Bridport Town Council has raised concerns over proposals from housebuilder McCarthy and Stone which could see the former Mountjoy School on Flood Lane, Bridport, developed into retirement living accommodation.

Following a pre-application consultation with the community, the company has submitted plans to West Dorset District Council (WDDC) which include 42 one and two-bedroom apartments and 31 on-site car parking spaces.

The proposals went before Bridport Town Council’s planning committee on Monday, when questions were raised over the development’s suitability to the town.

Councillors raised concerns that no affordable element is included in the proposed development and requested an equivalent contribution to the affordable housing fund be sought.

Questions were also asked about the need for the development, with councillors saying it had not been properly demonstrated, given that other existing similar developments are not yet fully occupied.

They were also concerned the proposed development would not meet the needs of local residents and would lead to over-development of the site as the building is too high, at three storeys, and out-of-keeping with the surrounding area.

The result, according to the council, would have an ‘unacceptable adverse impact’ on the Area of Outstanding Natural Beauty (AONB), of which the site is a part, and views of the AONB, the setting of nearby listed buildings and neighbouring properties.

McCarthy and Stone argues there is a considerable need, both locally and nationally, for accommodation for older people and says the scheme will contribute to the overall housing needs of Bridport.

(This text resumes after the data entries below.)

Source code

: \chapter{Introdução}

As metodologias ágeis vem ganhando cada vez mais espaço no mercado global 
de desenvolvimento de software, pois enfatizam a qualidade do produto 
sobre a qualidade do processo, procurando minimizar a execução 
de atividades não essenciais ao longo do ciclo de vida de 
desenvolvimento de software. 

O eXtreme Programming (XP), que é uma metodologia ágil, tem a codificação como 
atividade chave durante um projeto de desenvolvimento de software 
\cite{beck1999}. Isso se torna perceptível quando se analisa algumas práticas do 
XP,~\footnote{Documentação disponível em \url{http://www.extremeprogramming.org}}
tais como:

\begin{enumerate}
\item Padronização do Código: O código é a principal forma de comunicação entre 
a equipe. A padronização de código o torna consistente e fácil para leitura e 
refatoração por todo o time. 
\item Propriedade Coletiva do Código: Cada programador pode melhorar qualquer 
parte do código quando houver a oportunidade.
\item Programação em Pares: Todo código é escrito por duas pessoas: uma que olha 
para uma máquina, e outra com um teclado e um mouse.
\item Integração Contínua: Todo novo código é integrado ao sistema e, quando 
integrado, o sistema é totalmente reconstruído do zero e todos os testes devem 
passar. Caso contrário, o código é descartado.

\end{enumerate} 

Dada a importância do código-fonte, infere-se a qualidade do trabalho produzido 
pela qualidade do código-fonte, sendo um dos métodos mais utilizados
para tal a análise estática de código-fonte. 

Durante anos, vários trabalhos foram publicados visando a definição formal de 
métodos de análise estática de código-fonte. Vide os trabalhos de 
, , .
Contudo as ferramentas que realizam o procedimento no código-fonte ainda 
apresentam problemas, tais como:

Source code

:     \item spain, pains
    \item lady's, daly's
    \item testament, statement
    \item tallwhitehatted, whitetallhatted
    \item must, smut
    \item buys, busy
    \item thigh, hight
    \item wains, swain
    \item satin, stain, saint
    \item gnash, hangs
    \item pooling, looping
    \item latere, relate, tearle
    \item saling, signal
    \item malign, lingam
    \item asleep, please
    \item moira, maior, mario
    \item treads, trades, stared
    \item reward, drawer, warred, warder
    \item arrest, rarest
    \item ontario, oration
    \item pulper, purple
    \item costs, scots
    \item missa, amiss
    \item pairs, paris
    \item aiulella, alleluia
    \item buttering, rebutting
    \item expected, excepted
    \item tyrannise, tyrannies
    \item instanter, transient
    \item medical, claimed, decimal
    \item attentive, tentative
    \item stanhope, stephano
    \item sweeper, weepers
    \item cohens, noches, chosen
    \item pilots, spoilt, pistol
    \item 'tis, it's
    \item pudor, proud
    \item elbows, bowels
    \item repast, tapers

The site, which is currently empty, was used by Mountjoy until 2012, when it relocated to new state-of-the-art premises in Beaminster.

Residents have previously claimed the site is an 'eyesore' and giving visitors a bad impression of Bridport.

Ahead of submitting a planning application, McCarthy and Stone offered individual meetings to local stakeholders and neighbours of the site and held a public exhibition to showcase its draft plans to the wider community.

Bridport Town Council says that, should WDDC approve the application, it requests contributions be sought for public transport and access links to and from the development.

Shane Paull, of McCarthy and Stone, said the company is disappointed with the objection.

He said: “We feel our plans will create a much-needed new retirement community on a brownfield site in a highly sustainable location. If approved, the proposal would deliver an affordable housing contribution of approximately £114,000 and also deliver a developer contribution of approximately £394,000 as part of the Community Infrastructure Levy.”